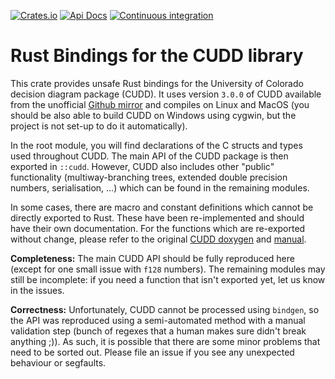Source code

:[![Crates.io](https://img.shields.io/crates/v/cudd-sys?style=flat-square)](https://crates.io/crates/cudd-sys)
[![Api Docs](https://img.shields.io/badge/docs-api-yellowgreen?style=flat-square)](https://docs.rs/cudd-sys/)
[![Continuous integration](https://img.shields.io/github/workflow/status/pclewis/cudd-sys/build?style=flat-square)](https://github.com/pclewis/cudd-sys/actions?query=workflow%3Abuild)

# Rust Bindings for the CUDD library

This crate provides unsafe Rust bindings for the University of Colorado decision diagram package (CUDD). It uses version `3.0.0` of CUDD available from the unofficial [Github mirror](https://github.com/ivmai/cudd) and compiles on Linux and MacOS (you should be also able to build CUDD on Windows using cygwin, but the project is not set-up to do it automatically).

In the root module, you will find declarations of the C structs and types used
throughout CUDD. The main API of the CUDD package is then exported in `::cudd`. However,
CUDD also includes other "public" functionality (multiway-branching trees, extended
double precision numbers, serialisation, ...) which can be found in the remaining modules.

In some cases, there are macro and constant definitions which cannot be directly exported
to Rust. These have been re-implemented and should have their own documentation.
For the functions which are re-exported without change, please refer to the original
[CUDD doxygen](https://add-lib.scce.info/assets/doxygen-cudd-documentation/) and
[manual](https://add-lib.scce.info/assets/documents/cudd-manual.pdf).

**Completeness:** The main CUDD API should be fully reproduced here (except for one small
issue with `f128` numbers). The remaining modules may still be incomplete: if you need
a function that isn't exported yet, let us know in the issues.

**Correctness:** Unfortunately, CUDD cannot be processed using `bindgen`, so the API was
reproduced using a semi-automated method with a manual validation step (bunch of regexes
that a human makes sure didn't break anything ;)). As such, it is possible that there
are some minor problems that need to be sorted out. Please file an issue if you see any
unexpected behaviour or segfaults.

▶ **Task prompt**:
Search the entries for the word "style", then gather every line that has it.

▶ **Finished exercise**:
:[![Crates.io](https://img.shields.io/crates/v/cudd-sys?style=flat-square)](https://crates.io/crates/cudd-sys)
[![Api Docs](https://img.shields.io/badge/docs-api-yellowgreen?style=flat-square)](https://docs.rs/cudd-sys/)
[![Continuous integration](https://img.shields.io/github/workflow/status/pclewis/cudd-sys/build?style=flat-square)](https://github.com/pclewis/cudd-sys/actions?query=workflow%3Abuild)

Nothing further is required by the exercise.